Everything from the first line of the data below through the line that contains "If your route's" should be written out exactly, please, and nothing more; the pictures stay out.
───── RECORDS PROVIDED ─────
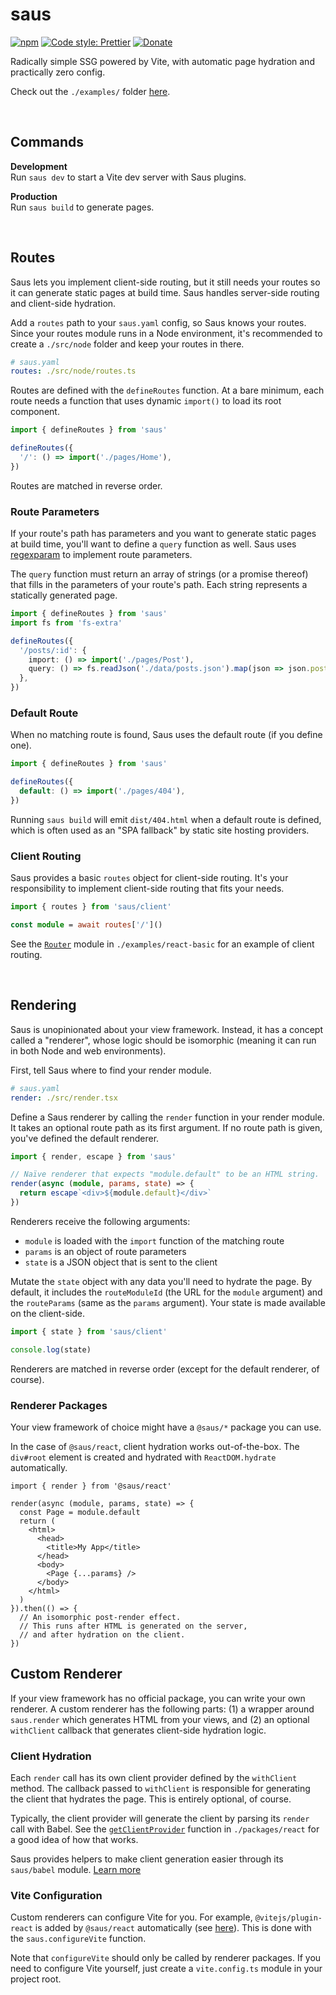 # saus

[![npm](https://img.shields.io/npm/v/saus.svg)](https://www.npmjs.com/package/saus)
[![Code style: Prettier](https://img.shields.io/badge/code_style-prettier-ff69b4.svg)](https://github.com/prettier/prettier)
[![Donate](https://img.shields.io/badge/Donate-PayPal-green.svg)](https://paypal.me/alecdotbiz)

Radically simple SSG powered by Vite, with automatic page hydration and practically zero config.

Check out the `./examples/` folder [here](https://github.com/alloc/saus/tree/master/examples).

&nbsp;

## Commands

**Development**  
Run `saus dev` to start a Vite dev server with Saus plugins.

**Production**  
Run `saus build` to generate pages.

&nbsp;

## Routes

Saus lets you implement client-side routing, but it still needs your routes so it can generate static pages at build time. Saus handles server-side routing and client-side hydration.

Add a `routes` path to your `saus.yaml` config, so Saus knows your routes. Since your routes module runs in a Node environment, it's recommended to create a `./src/node` folder and keep your routes in there.

```yml
# saus.yaml
routes: ./src/node/routes.ts
```

Routes are defined with the `defineRoutes` function. At a bare minimum, each route needs a function that uses dynamic `import()` to load its root component.

```ts
import { defineRoutes } from 'saus'

defineRoutes({
  '/': () => import('./pages/Home'),
})
```

Routes are matched in reverse order.

### Route Parameters

If your route's path has parameters and you want to generate static pages at build time, you'll want to define a `query` function as well. Saus uses [regexparam](https://github.com/lukeed/regexparam#readme) to implement route parameters.

The `query` function must return an array of strings (or a promise thereof) that fills in the parameters of your route's path. Each string represents a statically generated page.

```ts
import { defineRoutes } from 'saus'
import fs from 'fs-extra'

defineRoutes({
  '/posts/:id': {
    import: () => import('./pages/Post'),
    query: () => fs.readJson('./data/posts.json').map(json => json.postId),
  },
})
```

### Default Route

When no matching route is found, Saus uses the default route (if you define one).

```ts
import { defineRoutes } from 'saus'

defineRoutes({
  default: () => import('./pages/404'),
})
```

Running `saus build` will emit `dist/404.html` when a default route is defined, which is often used as an "SPA fallback" by static site hosting providers.

### Client Routing

Saus provides a basic `routes` object for client-side routing. It's your responsibility to implement client-side routing that fits your needs.

```ts
import { routes } from 'saus/client'

const module = await routes['/']()
```

See the [`Router`](https://github.com/alloc/saus/blob/master/examples/react-basic/src/Router.tsx) module in `./examples/react-basic` for an example of client routing.

&nbsp;

## Rendering

Saus is unopinionated about your view framework. Instead, it has a concept called a "renderer", whose logic should be isomorphic (meaning it can run in both Node and web environments).

First, tell Saus where to find your render module.

```yml
# saus.yaml
render: ./src/render.tsx
```

Define a Saus renderer by calling the `render` function in your render module. It takes an optional route path as its first argument. If no route path is given, you've defined the default renderer.

```ts
import { render, escape } from 'saus'

// Naïve renderer that expects "module.default" to be an HTML string.
render(async (module, params, state) => {
  return escape`<div>${module.default}</div>`
})
```

Renderers receive the following arguments:

- `module` is loaded with the `import` function of the matching route
- `params` is an object of route parameters
- `state` is a JSON object that is sent to the client

Mutate the `state` object with any data you'll need to hydrate the page. By default, it includes the `routeModuleId` (the URL for the `module` argument) and the `routeParams` (same as the `params` argument). Your state is made available on the client-side.

```ts
import { state } from 'saus/client'

console.log(state)
```

Renderers are matched in reverse order (except for the default renderer, of course).

### Renderer Packages

Your view framework of choice might have a `@saus/*` package you can use.

In the case of `@saus/react`, client hydration works out-of-the-box. The `div#root` element is created and hydrated with `ReactDOM.hydrate` automatically.

```tsx
import { render } from '@saus/react'

render(async (module, params, state) => {
  const Page = module.default
  return (
    <html>
      <head>
        <title>My App</title>
      </head>
      <body>
        <Page {...params} />
      </body>
    </html>
  )
}).then(() => {
  // An isomorphic post-render effect.
  // This runs after HTML is generated on the server,
  // and after hydration on the client.
})
```

## Custom Renderer

If your view framework has no official package, you can write your own renderer. A custom renderer has the following parts: (1) a wrapper around `saus.render` which generates HTML from your views, and (2) an optional `withClient` callback that generates client-side hydration logic.

### Client Hydration

Each `render` call has its own client provider defined by the `withClient` method. The callback passed to `withClient` is responsible for generating the client that hydrates the page. This is entirely optional, of course.

Typically, the client provider will generate the client by parsing its `render` call with Babel. See the [`getClientProvider`](https://github.com/alloc/saus/blob/b75168eafbb2ed618be26dc98b903919de00ece5/packages/react/src/node/client.ts#L18) function in `./packages/react` for a good idea of how that works.

Saus provides helpers to make client generation easier through its `saus/babel` module. [Learn more](https://github.com/alloc/saus/tree/master/babel)

### Vite Configuration

Custom renderers can configure Vite for you. For example, `@vitejs/plugin-react` is added by `@saus/react` automatically (see [here](https://github.com/alloc/saus/blob/b75168eafbb2ed618be26dc98b903919de00ece5/packages/react/src/index.ts#L6)). This is done with the `saus.configureVite` function.

Note that `configureVite` should only be called by renderer packages. If you need to configure Vite yourself, just create a `vite.config.ts` module in your project root.
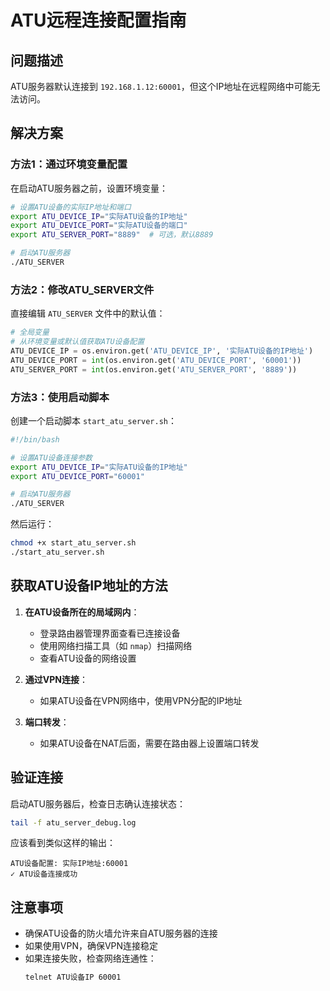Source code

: # ATU远程连接配置指南

## 问题描述
ATU服务器默认连接到 `192.168.1.12:60001`，但这个IP地址在远程网络中可能无法访问。

## 解决方案

### 方法1：通过环境变量配置

在启动ATU服务器之前，设置环境变量：

```bash
# 设置ATU设备的实际IP地址和端口
export ATU_DEVICE_IP="实际ATU设备的IP地址"
export ATU_DEVICE_PORT="实际ATU设备的端口"
export ATU_SERVER_PORT="8889"  # 可选，默认8889

# 启动ATU服务器
./ATU_SERVER
```

### 方法2：修改ATU_SERVER文件

直接编辑 `ATU_SERVER` 文件中的默认值：

```python
# 全局变量
# 从环境变量或默认值获取ATU设备配置
ATU_DEVICE_IP = os.environ.get('ATU_DEVICE_IP', '实际ATU设备的IP地址')
ATU_DEVICE_PORT = int(os.environ.get('ATU_DEVICE_PORT', '60001'))
ATU_SERVER_PORT = int(os.environ.get('ATU_SERVER_PORT', '8889'))
```

### 方法3：使用启动脚本

创建一个启动脚本 `start_atu_server.sh`：

```bash
#!/bin/bash

# 设置ATU设备连接参数
export ATU_DEVICE_IP="实际ATU设备的IP地址"
export ATU_DEVICE_PORT="60001"

# 启动ATU服务器
./ATU_SERVER
```

然后运行：
```bash
chmod +x start_atu_server.sh
./start_atu_server.sh
```

## 获取ATU设备IP地址的方法

1. **在ATU设备所在的局域网内**：
   - 登录路由器管理界面查看已连接设备
   - 使用网络扫描工具（如 `nmap`）扫描网络
   - 查看ATU设备的网络设置

2. **通过VPN连接**：
   - 如果ATU设备在VPN网络中，使用VPN分配的IP地址

3. **端口转发**：
   - 如果ATU设备在NAT后面，需要在路由器上设置端口转发

## 验证连接

启动ATU服务器后，检查日志确认连接状态：

```bash
tail -f atu_server_debug.log
```

应该看到类似这样的输出：
```
ATU设备配置: 实际IP地址:60001
✓ ATU设备连接成功
```

## 注意事项

- 确保ATU设备的防火墙允许来自ATU服务器的连接
- 如果使用VPN，确保VPN连接稳定
- 如果连接失败，检查网络连通性：
  ```bash
  telnet ATU设备IP 60001
  ```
─────
§ ANSWER TO THE EXERCISE:
 # saus

[![npm](https://img.shields.io/npm/v/saus.svg)](https://www.npmjs.com/package/saus)
[![Code style: Prettier](https://img.shields.io/badge/code_style-prettier-ff69b4.svg)](https://github.com/prettier/prettier)
[![Donate](https://img.shields.io/badge/Donate-PayPal-green.svg)](https://paypal.me/alecdotbiz)

Radically simple SSG powered by Vite, with automatic page hydration and practically zero config.

Check out the `./examples/` folder [here](https://github.com/alloc/saus/tree/master/examples).

&nbsp;

## Commands

**Development**  
Run `saus dev` to start a Vite dev server with Saus plugins.

**Production**  
Run `saus build` to generate pages.

&nbsp;

## Routes

Saus lets you implement client-side routing, but it still needs your routes so it can generate static pages at build time. Saus handles server-side routing and client-side hydration.

Add a `routes` path to your `saus.yaml` config, so Saus knows your routes. Since your routes module runs in a Node environment, it's recommended to create a `./src/node` folder and keep your routes in there.

```yml
# saus.yaml
routes: ./src/node/routes.ts
```

Routes are defined with the `defineRoutes` function. At a bare minimum, each route needs a function that uses dynamic `import()` to load its root component.

```ts
import { defineRoutes } from 'saus'

defineRoutes({
  '/': () => import('./pages/Home'),
})
```

Routes are matched in reverse order.

### Route Parameters

If your route's path has parameters and you want to generate static pages at build time, you'll want to define a `query` function as well. Saus uses [regexparam](https://github.com/lukeed/regexparam#readme) to implement route parameters.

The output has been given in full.